Even without that, his later actions are given more weight and make up for it, which would be causing global-level flooding via manipulating dams, utilities, and water grids, risking the endangerment of millions of innocent lives, if not, tens more on the way. The possibilities are clear enough to both Cyrus and Abby that it'll continue onward for ten days as of now whether it involves flooding an entire city or causing a mass drought that'll dry up an entire country. Madrid was made an example, confirming 13 deaths with the death toll expected to arise considering civilians were trying to survive the flood while some were doomed, if one could get a close look in one of the news streams, a child was present there as well. It even goes out to say Lars isn't afraid to get children involved.

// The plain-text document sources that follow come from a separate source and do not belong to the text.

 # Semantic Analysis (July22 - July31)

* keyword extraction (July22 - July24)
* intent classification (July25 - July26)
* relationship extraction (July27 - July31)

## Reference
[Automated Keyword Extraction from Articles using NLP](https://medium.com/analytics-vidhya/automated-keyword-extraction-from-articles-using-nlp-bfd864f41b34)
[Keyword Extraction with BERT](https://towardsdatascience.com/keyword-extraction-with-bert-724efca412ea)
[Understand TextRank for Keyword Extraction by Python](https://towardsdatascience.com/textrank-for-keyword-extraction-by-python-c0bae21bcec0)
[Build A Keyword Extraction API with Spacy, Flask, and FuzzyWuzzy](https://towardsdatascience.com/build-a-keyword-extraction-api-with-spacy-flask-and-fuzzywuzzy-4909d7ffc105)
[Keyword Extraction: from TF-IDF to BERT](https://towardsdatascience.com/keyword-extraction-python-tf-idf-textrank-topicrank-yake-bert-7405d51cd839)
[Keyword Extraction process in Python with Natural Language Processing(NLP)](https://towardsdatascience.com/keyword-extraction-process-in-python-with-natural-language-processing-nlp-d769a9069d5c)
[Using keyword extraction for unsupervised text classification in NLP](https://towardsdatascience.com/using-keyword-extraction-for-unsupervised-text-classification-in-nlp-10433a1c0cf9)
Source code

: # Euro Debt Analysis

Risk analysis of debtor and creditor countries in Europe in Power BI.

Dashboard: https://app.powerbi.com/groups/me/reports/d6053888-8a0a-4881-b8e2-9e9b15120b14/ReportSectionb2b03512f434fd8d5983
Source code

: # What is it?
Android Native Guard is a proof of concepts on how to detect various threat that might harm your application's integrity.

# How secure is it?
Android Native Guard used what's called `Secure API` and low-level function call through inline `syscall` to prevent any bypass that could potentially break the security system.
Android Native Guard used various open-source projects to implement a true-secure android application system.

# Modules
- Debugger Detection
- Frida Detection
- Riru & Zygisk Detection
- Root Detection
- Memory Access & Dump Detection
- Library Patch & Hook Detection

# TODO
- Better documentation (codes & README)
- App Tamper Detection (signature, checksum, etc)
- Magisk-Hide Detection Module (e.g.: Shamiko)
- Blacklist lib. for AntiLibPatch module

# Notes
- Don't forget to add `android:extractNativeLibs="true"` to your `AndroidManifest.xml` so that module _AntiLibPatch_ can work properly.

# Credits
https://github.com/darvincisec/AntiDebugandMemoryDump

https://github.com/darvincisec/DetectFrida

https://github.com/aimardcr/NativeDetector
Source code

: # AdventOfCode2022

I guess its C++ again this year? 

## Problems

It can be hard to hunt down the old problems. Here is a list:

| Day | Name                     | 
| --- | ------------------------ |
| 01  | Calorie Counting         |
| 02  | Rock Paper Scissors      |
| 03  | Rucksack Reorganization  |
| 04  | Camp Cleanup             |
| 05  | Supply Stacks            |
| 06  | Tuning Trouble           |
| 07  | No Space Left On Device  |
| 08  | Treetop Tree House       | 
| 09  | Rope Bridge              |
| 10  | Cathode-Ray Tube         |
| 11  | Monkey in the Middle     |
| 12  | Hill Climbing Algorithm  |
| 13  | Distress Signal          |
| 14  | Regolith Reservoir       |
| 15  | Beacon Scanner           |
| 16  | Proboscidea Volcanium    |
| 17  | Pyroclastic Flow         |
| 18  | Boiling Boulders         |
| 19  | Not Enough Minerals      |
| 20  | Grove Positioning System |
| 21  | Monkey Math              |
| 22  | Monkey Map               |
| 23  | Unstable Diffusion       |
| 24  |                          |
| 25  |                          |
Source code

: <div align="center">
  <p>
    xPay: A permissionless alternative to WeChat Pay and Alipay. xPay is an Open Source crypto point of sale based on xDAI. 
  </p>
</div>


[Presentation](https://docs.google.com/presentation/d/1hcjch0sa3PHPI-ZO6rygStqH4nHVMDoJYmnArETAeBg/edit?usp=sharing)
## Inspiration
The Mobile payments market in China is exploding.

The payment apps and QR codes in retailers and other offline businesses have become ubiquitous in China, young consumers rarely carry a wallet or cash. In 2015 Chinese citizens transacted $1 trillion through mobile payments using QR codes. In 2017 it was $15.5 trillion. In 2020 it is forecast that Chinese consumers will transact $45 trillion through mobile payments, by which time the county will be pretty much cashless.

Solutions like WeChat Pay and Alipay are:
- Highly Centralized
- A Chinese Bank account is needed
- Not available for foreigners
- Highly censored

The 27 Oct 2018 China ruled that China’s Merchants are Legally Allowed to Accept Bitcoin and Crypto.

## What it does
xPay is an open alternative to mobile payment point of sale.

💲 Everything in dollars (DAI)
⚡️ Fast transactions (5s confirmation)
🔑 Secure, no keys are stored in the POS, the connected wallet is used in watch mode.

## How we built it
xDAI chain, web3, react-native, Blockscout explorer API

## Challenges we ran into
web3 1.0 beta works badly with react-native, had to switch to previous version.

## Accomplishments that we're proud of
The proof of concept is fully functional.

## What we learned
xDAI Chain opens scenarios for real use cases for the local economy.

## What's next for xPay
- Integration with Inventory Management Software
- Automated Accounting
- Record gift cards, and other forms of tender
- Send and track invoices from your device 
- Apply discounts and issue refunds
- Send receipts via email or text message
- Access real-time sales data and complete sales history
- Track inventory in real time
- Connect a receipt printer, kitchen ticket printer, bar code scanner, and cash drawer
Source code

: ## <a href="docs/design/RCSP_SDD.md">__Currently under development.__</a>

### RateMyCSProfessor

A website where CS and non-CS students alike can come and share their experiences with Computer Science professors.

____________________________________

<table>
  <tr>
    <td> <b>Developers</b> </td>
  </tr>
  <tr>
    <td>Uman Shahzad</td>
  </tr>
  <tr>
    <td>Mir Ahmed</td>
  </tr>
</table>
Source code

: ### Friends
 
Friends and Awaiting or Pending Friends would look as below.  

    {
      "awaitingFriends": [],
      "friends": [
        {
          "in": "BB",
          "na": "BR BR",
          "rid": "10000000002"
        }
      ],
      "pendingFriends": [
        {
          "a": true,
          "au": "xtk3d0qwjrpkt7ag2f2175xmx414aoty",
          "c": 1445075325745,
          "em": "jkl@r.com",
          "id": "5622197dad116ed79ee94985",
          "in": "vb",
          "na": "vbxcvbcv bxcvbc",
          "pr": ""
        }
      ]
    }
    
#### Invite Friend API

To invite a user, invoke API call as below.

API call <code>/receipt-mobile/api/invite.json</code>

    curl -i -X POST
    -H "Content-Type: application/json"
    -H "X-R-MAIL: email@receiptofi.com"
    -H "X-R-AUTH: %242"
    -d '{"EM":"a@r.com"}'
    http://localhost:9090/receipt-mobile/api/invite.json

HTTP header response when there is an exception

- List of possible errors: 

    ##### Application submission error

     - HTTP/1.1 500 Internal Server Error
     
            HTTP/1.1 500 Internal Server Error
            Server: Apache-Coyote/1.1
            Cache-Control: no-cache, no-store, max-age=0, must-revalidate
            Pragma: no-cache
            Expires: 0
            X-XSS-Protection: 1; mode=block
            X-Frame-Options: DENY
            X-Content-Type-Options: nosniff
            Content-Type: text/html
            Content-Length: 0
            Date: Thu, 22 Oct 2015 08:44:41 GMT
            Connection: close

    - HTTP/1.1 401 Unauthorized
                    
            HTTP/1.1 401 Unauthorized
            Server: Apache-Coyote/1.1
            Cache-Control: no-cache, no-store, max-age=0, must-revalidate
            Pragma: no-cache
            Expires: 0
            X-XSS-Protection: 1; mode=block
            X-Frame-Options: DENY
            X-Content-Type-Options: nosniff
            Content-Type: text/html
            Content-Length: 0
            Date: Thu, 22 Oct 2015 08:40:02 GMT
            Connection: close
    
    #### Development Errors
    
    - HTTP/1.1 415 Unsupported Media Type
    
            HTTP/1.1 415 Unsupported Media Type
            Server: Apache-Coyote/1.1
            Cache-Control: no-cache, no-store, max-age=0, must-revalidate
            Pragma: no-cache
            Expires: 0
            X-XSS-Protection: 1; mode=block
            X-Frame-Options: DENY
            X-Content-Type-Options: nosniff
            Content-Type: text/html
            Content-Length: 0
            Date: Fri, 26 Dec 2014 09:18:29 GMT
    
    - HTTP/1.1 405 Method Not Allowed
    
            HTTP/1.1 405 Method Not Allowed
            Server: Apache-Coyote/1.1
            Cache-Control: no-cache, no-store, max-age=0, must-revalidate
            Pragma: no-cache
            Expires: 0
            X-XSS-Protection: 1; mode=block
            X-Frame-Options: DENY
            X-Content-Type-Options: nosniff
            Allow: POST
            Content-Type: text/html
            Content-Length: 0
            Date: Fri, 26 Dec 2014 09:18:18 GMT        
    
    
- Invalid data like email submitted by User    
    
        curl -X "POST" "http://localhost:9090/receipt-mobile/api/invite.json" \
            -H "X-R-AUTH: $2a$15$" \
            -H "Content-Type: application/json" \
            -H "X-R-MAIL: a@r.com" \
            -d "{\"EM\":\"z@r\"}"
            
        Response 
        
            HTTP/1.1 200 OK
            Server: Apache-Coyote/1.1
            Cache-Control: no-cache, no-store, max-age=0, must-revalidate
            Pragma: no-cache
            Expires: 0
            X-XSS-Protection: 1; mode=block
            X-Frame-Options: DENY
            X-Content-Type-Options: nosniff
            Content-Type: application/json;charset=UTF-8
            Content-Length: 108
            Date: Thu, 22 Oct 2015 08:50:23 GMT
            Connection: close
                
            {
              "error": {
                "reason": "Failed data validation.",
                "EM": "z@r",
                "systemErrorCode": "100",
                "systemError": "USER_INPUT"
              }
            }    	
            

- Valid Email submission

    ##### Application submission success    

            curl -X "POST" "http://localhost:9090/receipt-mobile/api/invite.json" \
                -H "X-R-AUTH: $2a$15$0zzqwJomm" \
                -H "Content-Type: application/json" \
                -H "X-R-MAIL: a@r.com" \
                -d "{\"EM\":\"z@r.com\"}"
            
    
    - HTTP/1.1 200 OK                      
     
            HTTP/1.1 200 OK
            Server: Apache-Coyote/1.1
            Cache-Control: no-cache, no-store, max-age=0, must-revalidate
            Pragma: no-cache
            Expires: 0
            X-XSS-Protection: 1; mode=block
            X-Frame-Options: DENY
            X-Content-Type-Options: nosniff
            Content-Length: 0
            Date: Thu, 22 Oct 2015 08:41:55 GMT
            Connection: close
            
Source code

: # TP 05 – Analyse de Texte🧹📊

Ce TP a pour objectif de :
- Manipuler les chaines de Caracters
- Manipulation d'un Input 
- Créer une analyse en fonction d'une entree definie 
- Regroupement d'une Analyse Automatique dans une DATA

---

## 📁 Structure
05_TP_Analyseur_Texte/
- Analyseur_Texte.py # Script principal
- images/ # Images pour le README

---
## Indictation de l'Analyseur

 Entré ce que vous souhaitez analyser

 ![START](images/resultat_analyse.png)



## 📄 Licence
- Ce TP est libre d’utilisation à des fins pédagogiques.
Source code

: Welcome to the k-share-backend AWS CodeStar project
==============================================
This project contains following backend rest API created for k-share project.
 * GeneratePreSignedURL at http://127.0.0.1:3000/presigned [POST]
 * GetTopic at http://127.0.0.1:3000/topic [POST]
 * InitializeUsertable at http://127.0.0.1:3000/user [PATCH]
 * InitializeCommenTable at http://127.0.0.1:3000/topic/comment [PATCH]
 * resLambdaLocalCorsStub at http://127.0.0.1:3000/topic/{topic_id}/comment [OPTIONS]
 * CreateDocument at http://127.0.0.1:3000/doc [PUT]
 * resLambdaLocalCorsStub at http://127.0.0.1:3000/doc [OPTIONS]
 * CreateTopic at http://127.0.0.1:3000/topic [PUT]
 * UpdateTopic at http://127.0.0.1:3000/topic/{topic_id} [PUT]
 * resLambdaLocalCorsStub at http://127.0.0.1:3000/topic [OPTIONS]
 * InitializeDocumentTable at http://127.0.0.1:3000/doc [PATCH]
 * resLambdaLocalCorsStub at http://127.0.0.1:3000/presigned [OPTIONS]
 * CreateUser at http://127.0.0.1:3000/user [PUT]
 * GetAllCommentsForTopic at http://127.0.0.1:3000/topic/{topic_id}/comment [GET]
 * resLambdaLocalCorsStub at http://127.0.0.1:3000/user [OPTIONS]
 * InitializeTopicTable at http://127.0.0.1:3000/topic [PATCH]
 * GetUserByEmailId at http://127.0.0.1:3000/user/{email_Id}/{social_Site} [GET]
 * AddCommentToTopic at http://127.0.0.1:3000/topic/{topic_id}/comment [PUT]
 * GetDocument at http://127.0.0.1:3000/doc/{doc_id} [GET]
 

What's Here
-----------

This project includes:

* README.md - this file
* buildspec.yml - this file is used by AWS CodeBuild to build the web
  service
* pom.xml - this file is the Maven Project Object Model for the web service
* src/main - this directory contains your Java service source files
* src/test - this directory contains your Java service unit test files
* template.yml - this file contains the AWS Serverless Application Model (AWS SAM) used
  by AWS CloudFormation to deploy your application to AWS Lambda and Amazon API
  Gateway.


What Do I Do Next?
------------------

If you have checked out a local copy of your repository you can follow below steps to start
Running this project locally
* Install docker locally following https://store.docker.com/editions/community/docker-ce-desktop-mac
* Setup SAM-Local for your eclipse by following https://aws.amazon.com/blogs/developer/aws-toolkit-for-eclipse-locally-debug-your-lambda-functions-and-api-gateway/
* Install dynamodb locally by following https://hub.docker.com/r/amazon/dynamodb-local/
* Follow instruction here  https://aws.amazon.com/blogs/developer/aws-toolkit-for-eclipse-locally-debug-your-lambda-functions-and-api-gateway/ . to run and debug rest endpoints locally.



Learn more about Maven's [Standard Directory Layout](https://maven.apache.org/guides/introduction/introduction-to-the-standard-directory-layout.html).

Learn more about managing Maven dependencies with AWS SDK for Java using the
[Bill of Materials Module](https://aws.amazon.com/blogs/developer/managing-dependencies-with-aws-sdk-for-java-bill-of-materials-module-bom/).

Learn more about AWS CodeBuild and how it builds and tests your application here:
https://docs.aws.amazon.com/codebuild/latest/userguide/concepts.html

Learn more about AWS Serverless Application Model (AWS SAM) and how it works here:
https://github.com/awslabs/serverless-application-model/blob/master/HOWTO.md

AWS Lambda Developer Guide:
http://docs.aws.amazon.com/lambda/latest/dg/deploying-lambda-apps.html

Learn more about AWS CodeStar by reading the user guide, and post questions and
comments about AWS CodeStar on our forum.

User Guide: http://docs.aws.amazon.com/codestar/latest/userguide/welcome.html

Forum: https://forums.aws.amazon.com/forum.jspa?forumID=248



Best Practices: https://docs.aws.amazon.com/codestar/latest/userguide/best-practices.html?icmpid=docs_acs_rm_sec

For a sole emphasis on research, Madrid is a capital that has over a 3.2 million population and this alone drives the point that Lars endangering lives indeed has weight.

In addition to his rapsheet having mass endangerment and attempted populicide, he also had a former associate of his, Arthur Tigue, maimed alive by Cormac's dog and placed his remains in grocery bags (offscreen, sure. confirmation? just be glad we're spared the onscreen graphic brutality), and killed the female leader of Leviathan in front of Cyrus and his crew for backing down on his deal. So with endangering millions, staging terrorist attacks, brutally killing a former associate, and an additional kill of another refusing to complete his deal, yeah, Lars Jorgensen does enough to skyrocket from the baseline.

Mitigating Factors[]

Cyrus Whitaker said it best that Lars Jorgensen will sacrifice anyone just to make profitable compensation, even if it takes millions at risk, followed by Huxley saying for a fact that he only cares about how much he'll make bank from his attacks. To emphasize this, the narrative makes it clear that Lars holds zero care for anybody but himself and his greedy ordeal.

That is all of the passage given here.